After Thursday's incessant rain, a refreshingly blue sky hung over the Beijing Shooting Range but the gloom in the Indian camp persisted with Sanjeev (591) finishing 26th and Narang (589), an unflattering 35th in the 56-shooter field.
The event was won by Ukraine's Artur Ayvazian, who scored a total of 702.7 points.
The United States' Matthew Emmons won the silver medal with a total of 701.7 and Australia's [Images] Warren Potent won the bronze medal with a total of 700.5.
Ayvazian was the highest-scoring shooter in the qualification round with a total of 599, one point shy of a perfect score. Emmons finished the qualification round in second place with a total of 597.
Gagan, who almost made it to the final in the 10m Air Rifle before eventually losing on the count back, had an average start with identical 98s before firing 99 in the third series.
Whatever hopes he had, however, went up in smoke in the fourth series, a dismal 96. He signed off with 99 and 99 in the last two segments could not put his campaign back on track.
In Sanjeev's case, his campaign was botched right at the start.

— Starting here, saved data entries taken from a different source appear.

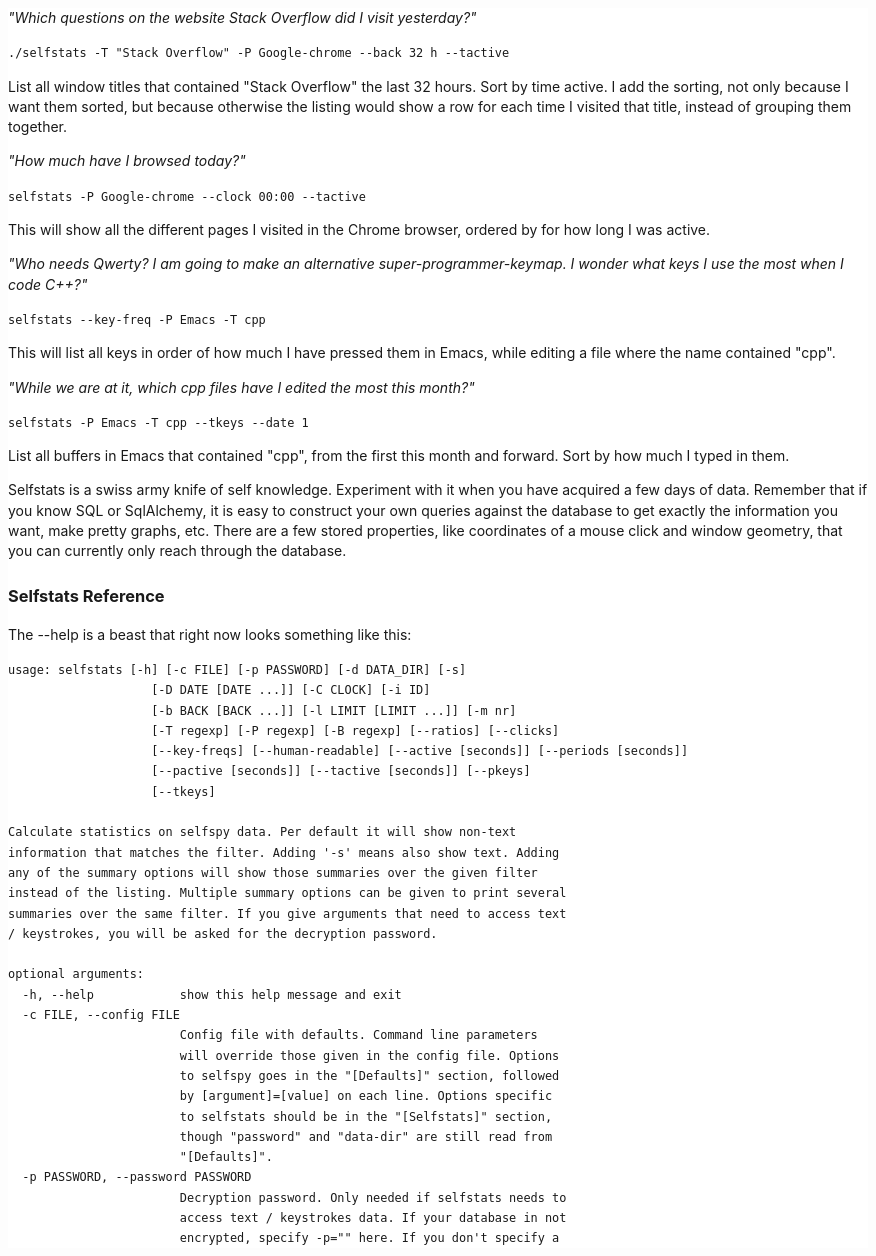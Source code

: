 *"Which questions on the website Stack Overflow did I visit yesterday?"*

`./selfstats -T "Stack Overflow" -P Google-chrome --back 32 h --tactive`

List all window titles that contained "Stack Overflow" the last 32 hours. Sort by time active. I add the sorting, not only because I want them sorted, but because otherwise the listing would show a row for each time I visited that title, instead of grouping them together.

*"How much have I browsed today?"*

`selfstats -P Google-chrome --clock 00:00 --tactive`

This will show all the different pages I visited in the Chrome browser, ordered by for how long I was active.

*"Who needs Qwerty? I am going to make an alternative super-programmer-keymap. I wonder what keys I use the most when I code C++?"*

`selfstats --key-freq -P Emacs -T cpp`

This will list all keys in order of how much I have pressed them in Emacs, while editing a file where the name contained "cpp".

*"While we are at it, which cpp files have I edited the most this month?"*

`selfstats -P Emacs -T cpp --tkeys --date 1`

List all buffers in Emacs that contained "cpp", from the first this month and forward. Sort by how much I typed in them.

Selfstats is a swiss army knife of self knowledge. Experiment with it when you have acquired a few days of data. Remember that if you know SQL or SqlAlchemy, it is easy to construct your own queries against the database to get exactly the information you want, make pretty graphs, etc. There are a few stored properties, like coordinates of a mouse click and window geometry, that you can currently only reach through the database.

### Selfstats Reference

The --help is a beast that right now looks something like this:

```
usage: selfstats [-h] [-c FILE] [-p PASSWORD] [-d DATA_DIR] [-s]
                    [-D DATE [DATE ...]] [-C CLOCK] [-i ID]
                    [-b BACK [BACK ...]] [-l LIMIT [LIMIT ...]] [-m nr]
                    [-T regexp] [-P regexp] [-B regexp] [--ratios] [--clicks]
                    [--key-freqs] [--human-readable] [--active [seconds]] [--periods [seconds]]
                    [--pactive [seconds]] [--tactive [seconds]] [--pkeys]
                    [--tkeys]

Calculate statistics on selfspy data. Per default it will show non-text
information that matches the filter. Adding '-s' means also show text. Adding
any of the summary options will show those summaries over the given filter
instead of the listing. Multiple summary options can be given to print several
summaries over the same filter. If you give arguments that need to access text
/ keystrokes, you will be asked for the decryption password.

optional arguments:
  -h, --help            show this help message and exit
  -c FILE, --config FILE
                        Config file with defaults. Command line parameters
                        will override those given in the config file. Options
                        to selfspy goes in the "[Defaults]" section, followed
                        by [argument]=[value] on each line. Options specific
                        to selfstats should be in the "[Selfstats]" section,
                        though "password" and "data-dir" are still read from
                        "[Defaults]".
  -p PASSWORD, --password PASSWORD
                        Decryption password. Only needed if selfstats needs to
                        access text / keystrokes data. If your database in not
                        encrypted, specify -p="" here. If you don't specify a
```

In the top half of the field where 99 seemed the norm and anything below that poor, Sanjeev shot 97 to start with and despite his best efforts, the youngster just could not fire himself into contention for a berth in the final.
His second and third series of 100 and 99 did help him climb through the cluttered leader-board but with his scores in the last three series reading 98, 99 and 98, it was just not enough for him to be among the top eight who made it to the business end of the event.
Gagan later said since failing to make it to the final of the 10m Air Rifle he was not in the best frame of mind.
"It was very difficult to pick myself up from that stage. I came so close to reach the final and yet failed. For me, the Olympics was over then and there," a dejected Gagan said.
"Anyway, I have another event (50m Rifle 3 Position) the day after tomorrow and I'll give my hundred per cent," he added.
The shooter from Hyderabad was also unhappy with the state of affairs in Indian shooting, particularly with the contingent's preparation for the Beijing Olympics.
"I did not say all this earlier because people would have thought we were making excuses even before competing in the Olympics.
"But the fact remains that we did not have enough ammunition and this is not the way you compete with world class shooters," he said.